* _Plain-text document sources_:
^^^^

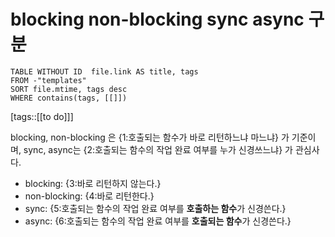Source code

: # blocking non-blocking sync async 구분
<!--Basic Template V0.0.2 Start -->
```dataview
TABLE WITHOUT ID  file.link AS title, tags
FROM -"templates"
SORT file.mtime, tags desc
WHERE contains(tags, [[]])
```
<!--Basic Template V0.0.2 End -->
[tags::[[to do]]]


<!--ankiQ-->
blocking, non-blocking 은 {1:호출되는 함수가 바로 리턴하느냐 마느냐} 가 기준이며, sync, async는 {2:호출되는 함수의 작업 완료 여부를 누가 신경쓰느냐} 가 관심사다.

- blocking: {3:바로 리턴하지 않는다.}
- non-blocking: {4:바로 리턴한다.}
- sync: {5:호출되는 함수의 작업 완료 여부를 **호출하는 함수**가 신경쓴다.}
- async: {6:호출되는 함수의 작업 완료 여부를 **호출되는 함수**가 신경쓴다.}
<!--ankiE-->
<!--ID: 1664360756815-->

^^^^

* _Task brief_: The lines above that hold the word "신경쓴다" should be found and copied out.

* _Result of the task_:
- sync: {5:호출되는 함수의 작업 완료 여부를 **호출하는 함수**가 신경쓴다.}
- async: {6:호출되는 함수의 작업 완료 여부를 **호출되는 함수**가 신경쓴다.}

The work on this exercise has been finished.